Punk et Islam. A priori, ce sont deux mots qui ne vont pas ensemble. Et pourtant, il existe un sous-genre musical, où des jeunes ont créé une culture où allient la foi musulmane et la musique punk.
Voici un résumé qu’on peut trouver sur Internet concernant cette musique : « Le taqwacore est un sous-genre de punk en rapport avec l’Islam et sa culture. Le terme est initialement utilisé par l’écrivain américain Michael Muhammad Knight dans un roman intitulé The Taqwacores. Il s’agit d’un mot-valise qui regroupe le punk hardcore et le mot arabe taqwa, qui peut se traduire par l’expression «vivre la piété» et qui dénote à la fois d’une peur et d’un amour du divin. Il n’y a pas encore de son définitif au taqwacore, les artistes se revendiquant du genre jouant divers genres de musique variant du punk au hip-hop. »

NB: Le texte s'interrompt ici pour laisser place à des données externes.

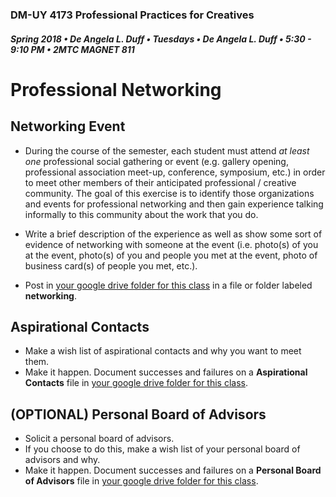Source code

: ### DM-UY 4173 Professional Practices for Creatives
##### Spring 2018 • De Angela L. Duff • Tuesdays • De Angela L. Duff • 5:30 - 9:10 PM • 2MTC MAGNET 811

# Professional Networking

## Networking Event
* During the course of the semester, each student must attend *at least one* professional social gathering or event (e.g. gallery opening, professional association meet-up, conference, symposium, etc.) in order to meet other members of their anticipated professional / creative community. The goal of this exercise is to identify those organizations and events for professional networking and then gain experience talking informally to this community about the work that you do. 
* Write a brief description of the experience as well as show some sort of evidence of networking with someone at the event (i.e. photo(s) of you at the event, photo(s) of you and people you met at the event, photo of business card(s) of people you met, etc.).

* Post in [your google drive folder for this class](deliverables.md) in a file or folder labeled **networking**.

## Aspirational Contacts
* Make a wish list of aspirational contacts and why you want to meet them.
* Make it happen. Document successes and failures on a **Aspirational Contacts** file in [your google drive folder for this class](deliverables.md).

## (OPTIONAL) Personal Board of Advisors
* Solicit a personal board of advisors.
* If you choose to do this, make a wish list of your personal board of advisors and why.
* Make it happen. Document successes and failures on a **Personal Board of Advisors** file in [your google drive folder for this class](deliverables.md).
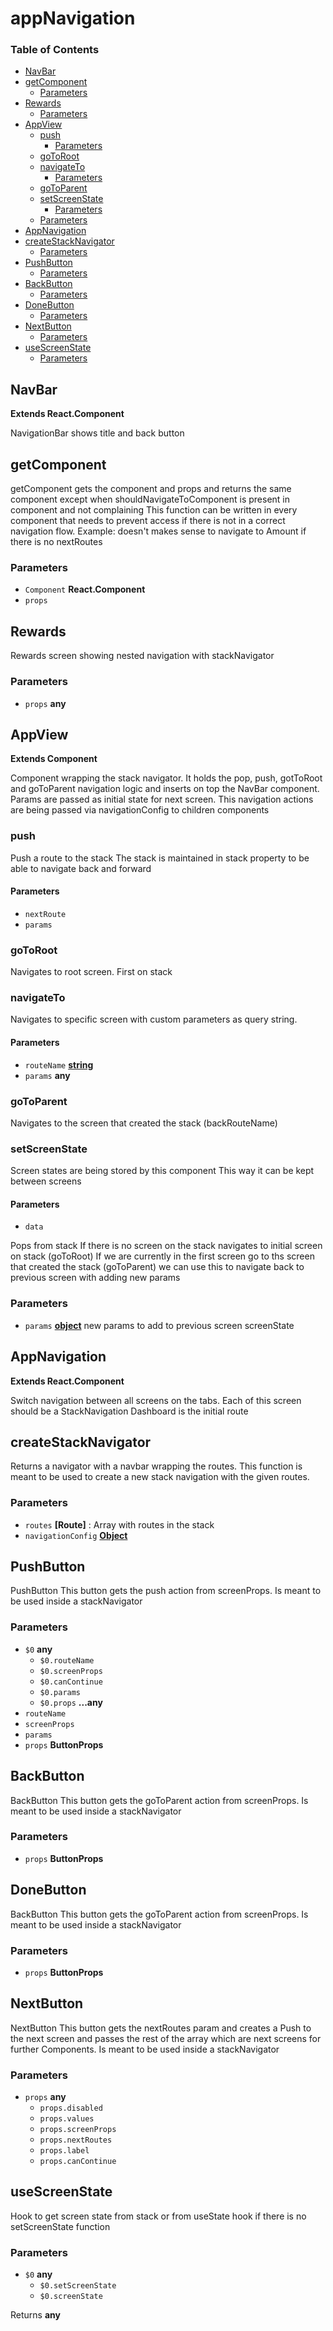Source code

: # appNavigation

### Table of Contents

* [NavBar](appnavigation.md#navbar)
* [getComponent](appnavigation.md#getcomponent)
  * [Parameters](appnavigation.md#parameters)
* [Rewards](appnavigation.md#rewards)
  * [Parameters](appnavigation.md#parameters-1)
* [AppView](appnavigation.md#appview)
  * [push](appnavigation.md#push)
    * [Parameters](appnavigation.md#parameters-2)
  * [goToRoot](appnavigation.md#gotoroot)
  * [navigateTo](appnavigation.md#navigateto)
    * [Parameters](appnavigation.md#parameters-3)
  * [goToParent](appnavigation.md#gotoparent)
  * [setScreenState](appnavigation.md#setscreenstate)
    * [Parameters](appnavigation.md#parameters-4)
  * [Parameters](appnavigation.md#parameters-5)
* [AppNavigation](appnavigation.md#appnavigation)
* [createStackNavigator](appnavigation.md#createstacknavigator)
  * [Parameters](appnavigation.md#parameters-6)
* [PushButton](appnavigation.md#pushbutton)
  * [Parameters](appnavigation.md#parameters-7)
* [BackButton](appnavigation.md#backbutton)
  * [Parameters](appnavigation.md#parameters-8)
* [DoneButton](appnavigation.md#donebutton)
  * [Parameters](appnavigation.md#parameters-9)
* [NextButton](appnavigation.md#nextbutton)
  * [Parameters](appnavigation.md#parameters-10)
* [useScreenState](appnavigation.md#usescreenstate)
  * [Parameters](appnavigation.md#parameters-11)

## NavBar

**Extends React.Component**

NavigationBar shows title and back button

## getComponent

getComponent gets the component and props and returns the same component except when shouldNavigateToComponent is present in component and not complaining This function can be written in every component that needs to prevent access if there is not in a correct navigation flow. Example: doesn't makes sense to navigate to Amount if there is no nextRoutes

### Parameters

* `Component` **React.Component** 
* `props`  

## Rewards

Rewards screen showing nested navigation with stackNavigator

### Parameters

* `props` **any** 

## AppView

**Extends Component**

Component wrapping the stack navigator. It holds the pop, push, gotToRoot and goToParent navigation logic and inserts on top the NavBar component. Params are passed as initial state for next screen. This navigation actions are being passed via navigationConfig to children components

### push

Push a route to the stack The stack is maintained in stack property to be able to navigate back and forward

#### Parameters

* `nextRoute`  
* `params`  

### goToRoot

Navigates to root screen. First on stack

### navigateTo

Navigates to specific screen with custom parameters as query string.

#### Parameters

* `routeName` [**string**](https://developer.mozilla.org/docs/Web/JavaScript/Reference/Global_Objects/String) 
* `params` **any** 

### goToParent

Navigates to the screen that created the stack \(backRouteName\)

### setScreenState

Screen states are being stored by this component This way it can be kept between screens

#### Parameters

* `data`  

Pops from stack If there is no screen on the stack navigates to initial screen on stack \(goToRoot\) If we are currently in the first screen go to ths screen that created the stack \(goToParent\) we can use this to navigate back to previous screen with adding new params

### Parameters

* `params` [**object**](https://developer.mozilla.org/docs/Web/JavaScript/Reference/Global_Objects/Object) new params to add to previous screen screenState

## AppNavigation

**Extends React.Component**

Switch navigation between all screens on the tabs. Each of this screen should be a StackNavigation Dashboard is the initial route

## createStackNavigator

Returns a navigator with a navbar wrapping the routes. This function is meant to be used to create a new stack navigation with the given routes.

### Parameters

* `routes` **\[Route\]** : Array with routes in the stack
* `navigationConfig` [**Object**](https://developer.mozilla.org/docs/Web/JavaScript/Reference/Global_Objects/Object) 

## PushButton

PushButton This button gets the push action from screenProps. Is meant to be used inside a stackNavigator

### Parameters

* `$0` **any** 
  * `$0.routeName`  
  * `$0.screenProps`  
  * `$0.canContinue`  
  * `$0.params`  
  * `$0.props` **...any** 
* `routeName`  
* `screenProps`  
* `params`  
* `props` **ButtonProps** 

## BackButton

BackButton This button gets the goToParent action from screenProps. Is meant to be used inside a stackNavigator

### Parameters

* `props` **ButtonProps** 

## DoneButton

BackButton This button gets the goToParent action from screenProps. Is meant to be used inside a stackNavigator

### Parameters

* `props` **ButtonProps** 

## NextButton

NextButton This button gets the nextRoutes param and creates a Push to the next screen and passes the rest of the array which are next screens for further Components. Is meant to be used inside a stackNavigator

### Parameters

* `props` **any** 
  * `props.disabled`  
  * `props.values`  
  * `props.screenProps`  
  * `props.nextRoutes`  
  * `props.label`  
  * `props.canContinue`  

## useScreenState

Hook to get screen state from stack or from useState hook if there is no setScreenState function

### Parameters

* `$0` **any** 
  * `$0.setScreenState`  
  * `$0.screenState`  

Returns **any**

Essentiellement jeunes et dans le monde Anglo-saxons
le Taqwacore est majoritairement présent aux Etats-Unis et dans les pays anglophones, et pas vraiment dans les pays arabo-musulmans. C’est pourquoi les groupes du mouvement chantent souvent en anglais. Dans les années 1990, les groupes de Nation Records Fun-Da-Mental et Asian Dub Foundation émergents solidifient la première génération punk musulmane britannique. Dans une interview, Aki Nawaz, fondateur de Nation Records, explique que « l’Islam pour moi c’est plus punk que le punk. »
La démarche taqwacore s’inscrit au sein d’une communauté musulmane américaine relativement jeune. En effet, selon le Pew Research Center, 77 % des musulmans américains ont entre 18 et 49 ans. Les taqwacores peuvent être définis comme une subculture en rébellion contre la culture musulmane américaine dominante. Dans une Amérique toujours sous le choc après les évènements tragiques du 11 septembre 2001, les taqwacores mettent l’accent sur les questions d’identité, d’islamophobie et sur ce qu’ils perçoivent être de l’obscurantisme religieux.

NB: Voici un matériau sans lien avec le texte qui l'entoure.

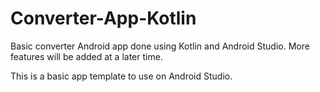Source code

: # Converter-App-Kotlin
Basic converter Android app done using Kotlin and Android Studio. More features will be added at a later time. 

This is a basic app template to use on Android Studio. 
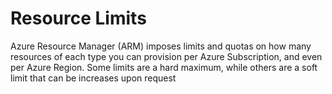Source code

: # Resource Limits

<stromg>Azure Resource Manager (ARM)</stromg> imposes limits and quotas on how many resources of each type you can provision per Azure Subscription, and even per Azure Region. Some limits are a hard maximum, while others are a soft limit that can be increases upon request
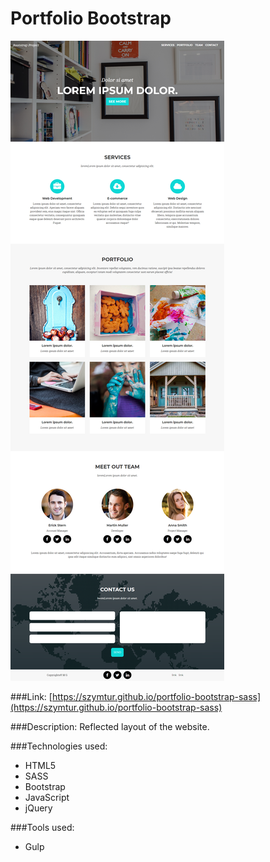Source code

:# Portfolio Bootstrap

![](img/layout/layout.png)

###Link:
[https://szymtur.github.io/portfolio-bootstrap-sass](https://szymtur.github.io/portfolio-bootstrap-sass)

###Description:
Reflected layout of the website.

###Technologies used:
- HTML5
- SASS
- Bootstrap
- JavaScript
- jQuery

###Tools used:
- Gulp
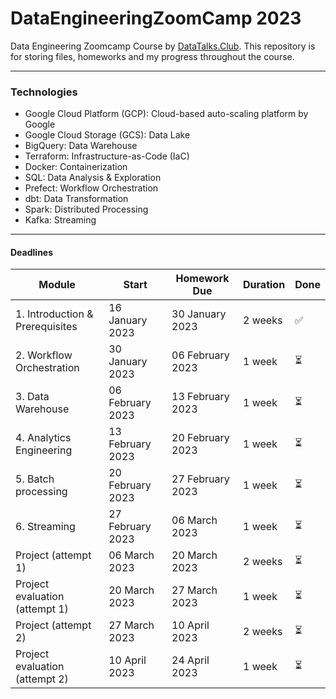 # DataEngineeringZoomCamp 2023
Data Engineering Zoomcamp Course by [DataTalks.Club](https://datatalks.club/). 
This repository is for storing files, homeworks and my progress throughout the course.

------------------------------------------------------------------------------------------------------------------------
### Technologies
- Google Cloud Platform (GCP): Cloud-based auto-scaling platform by Google
- Google Cloud Storage (GCS): Data Lake
- BigQuery: Data Warehouse
- Terraform: Infrastructure-as-Code (IaC)
- Docker: Containerization
- SQL: Data Analysis & Exploration
- Prefect: Workflow Orchestration
- dbt: Data Transformation
- Spark: Distributed Processing
- Kafka: Streaming

------------------------------------------------------------------------------------------------------------------------
#### Deadlines

| Module                          | Start            | Homework Due     | Duration | Done|
|---------------------------------|------------------|------------------|----------|-----|
| 1. Introduction & Prerequisites |  16 January 2023 | 30 January  2023 | 2 weeks  | ✅ |
| 2. Workflow Orchestration       |  30 January 2023 | 06 February 2023 | 1 week   | ⏳ |
| 3. Data Warehouse               | 06 February 2023 | 13 February 2023 | 1 week   | ⏳ |
| 4. Analytics Engineering        | 13 February 2023 | 20 February 2023 | 1 week   | ⏳ |
| 5. Batch processing             | 20 February 2023 | 27 February 2023 | 1 week   | ⏳ |
| 6. Streaming                    | 27 February 2023 |    06 March 2023 | 1 week   | ⏳ |
| Project (attempt 1)             |    06 March 2023 |    20 March 2023 | 2 weeks  | ⏳ |
| Project evaluation (attempt 1)  |    20 March 2023 |    27 March 2023 | 1 week   | ⏳ |
| Project (attempt 2)             |    27 March 2023 |    10 April 2023 | 2 weeks  | ⏳ |
| Project evaluation (attempt 2)  |    10 April 2023 |    24 April 2023 | 1 week   | ⏳ |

Groupes aux origines diverses
La question de l’identité musulmane américaine se pose de manière tout à fait particulière pour les taqwacores. La communauté taqwacore est en effet constituée de membres venant d’horizons divers, issus de l’immigration, de la communauté afro-américaine, ou encore des conversions à l’islam. Selon le Pew Research Center, les musulmans représentent aujourd’hui environ 0,6 % de la population américaine et ont des origines ethniques variées. Ainsi, si 24 % des musulmans américains sont issus de la communauté africaine-américaine, l’immigration des cinquante dernières années – depuis le vote de l’Immigration Act and Nationality Act de 1965 abolissant les quotas – a permis à de nombreux musulmans originaires du Moyen-Orient, notamment de la Palestine et du Liban, de s’installer aux États-Unis. Les immigrés musulmans qui sont arrivés aux États-Unis dans les années 1960 ont été confrontés à la contre-culture de cette époque, au désir de liberté et d’indépendance de la jeunesse américaine des années 1960 et 1970. Parmi ces immigrés figurent les parents de certains taqwacores qui, ayant eux-mêmes vécu l’expérience de la contre-culture, même sans y prendre part, sont en mesure de comprendre les revendications de leurs enfants. Même s’ils ne soutiennent pas nécessairement les choix de leurs enfants taqwacores, ils ne s’y opposent pas non plus.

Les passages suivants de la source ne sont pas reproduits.